На следующее утро мыть разделы три раза с PBS дополняется 1%бычьей сыворотки альбумин и 0,1%Triton X-100, или PBT, прежде чем пронизыть ткани с 0,3%Triton X-100 в PBS в течение 30 минут. Вымойте секции три раза в PBT, как попродемонстрировано, прежде чем блокировать любые неспецифические связывания с блокирующим агентом дополнен 1%нормальной сыворотки козы в течение одного часа. Затем инкубировать разделы на ночь в соответствующих первичных антител интересов.
Яркие изображения полевого микроскопа первичных культур секции слюнных желез 2D показывают наличие жизнеспособных тканей на срок до 30 дней культуры при всех концентрациях проверенных добавок сыворотки.
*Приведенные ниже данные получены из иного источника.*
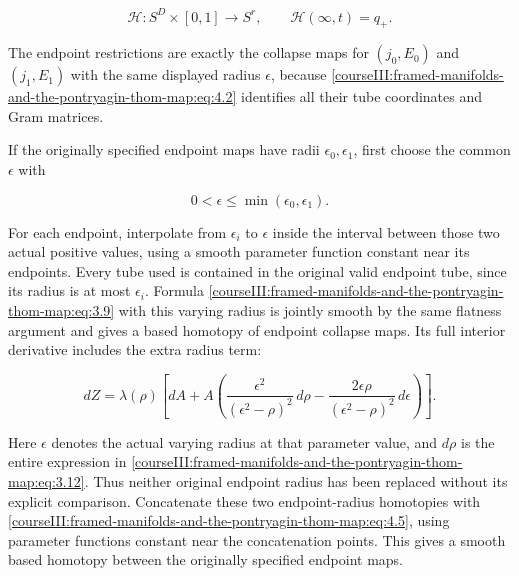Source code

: \begin{equation}
\mathcal H:S^D\times[0,1]\longrightarrow S^r,\qquad
 \mathcal H(\infty,t)=q_+.
 \label{courseIII:framed-manifolds-and-the-pontryagin-thom-map:eq:4.5}
\end{equation}

The endpoint restrictions are exactly the collapse maps for \((j_0,E_0)\) and \((j_1,E_1)\) with the same displayed radius \(\epsilon\), because \eqref{courseIII:framed-manifolds-and-the-pontryagin-thom-map:eq:4.2} identifies all their tube coordinates and Gram matrices.

If the originally specified endpoint maps have radii \(\epsilon_0,\epsilon_1\), first choose the common \(\epsilon\) with

\begin{equation}
0<\epsilon\leq\min(\epsilon_0,\epsilon_1).
 \label{courseIII:framed-manifolds-and-the-pontryagin-thom-map:eq:4.6}
\end{equation}

For each endpoint, interpolate from \(\epsilon_i\) to \(\epsilon\) inside the interval between those two actual positive values, using a smooth parameter function constant near its endpoints. Every tube used is contained in the original valid endpoint tube, since its radius is at most \(\epsilon_i\). Formula \eqref{courseIII:framed-manifolds-and-the-pontryagin-thom-map:eq:3.9} with this varying radius is jointly smooth by the same flatness argument and gives a based homotopy of endpoint collapse maps. Its full interior derivative includes the extra radius term:

\begin{equation}
dZ=\lambda(\rho)\left[
 dA+
 A\left(
 \frac{\epsilon^2}{(\epsilon^2-\rho)^2}\,d\rho
 -\frac{2\epsilon\rho}{(\epsilon^2-\rho)^2}\,d\epsilon
 \right)\right].
 \label{courseIII:framed-manifolds-and-the-pontryagin-thom-map:eq:4.7}
\end{equation}

Here \(\epsilon\) denotes the actual varying radius at that parameter value, and \(d\rho\) is the entire expression in \eqref{courseIII:framed-manifolds-and-the-pontryagin-thom-map:eq:3.12}. Thus neither original endpoint radius has been replaced without its explicit comparison. Concatenate these two endpoint-radius homotopies with \eqref{courseIII:framed-manifolds-and-the-pontryagin-thom-map:eq:4.5}, using parameter functions constant near the concatenation points. This gives a smooth based homotopy between the originally specified endpoint maps.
Пролиферативная способность этих репрезентативных культурных ломтиков была оценена иммуностимулятором Ки-67, и этот маркер наблюдался во все моменты оценки. Низкий уровень клеток Cleaved Caspase-3 также наблюдался во все моменты времени с небольшим увеличением, обнаруженным в день 30.
E-кадерин окрашивание наблюдалось как в подумандибулярных и околоушных ломтиков железы в течение 30-дневного периода культуры. Гладкие мышцы актин-позитивных клеток и цитоскелет организации были обнаружены на аналогичных уровнях на протяжении всего периода культуры. Аналогичным образом, функциональные белки, такие как амилаза и аквапорин-5 были также обнаружены, хотя в день 14 окрашивание оказалось более гранулированным.
В отличие от этого, CD31 и TUBB3 не были последовательно выражены на протяжении всего периода культуры в обеих железах, что свидетельствует о том, что существует разнообразие компонентов тканей поддерживается в течение различных периодов времени в течение 30-дневного периода культуры. Облученые ломтики в обеих железах имитировали аналогичные пролиферативные апоптотические и цитоскелетные изменения, наблюдаемые in vivo. Будьте осторожны при перемещении секций из ванны PBS в виброме на культурную тарелку и во время процедур окрашивания, так как секции маленькие и деликатные.
Культуры раздела можно обработать с большинств методами культуры линии клетки с добавленной пользой быть под условиями которые близко связаны к in vivo. Мы ожидаем, что это будет мощный метод для других исследователей, чтобы включить в свои эксперименты. Лезвие на виброме является острым и может быть трудно вставить так устал при обработке.
Кроме того, trypan синий краситель является токсичным и канцерогенным, так что следуйте всем руководящим принципам PP.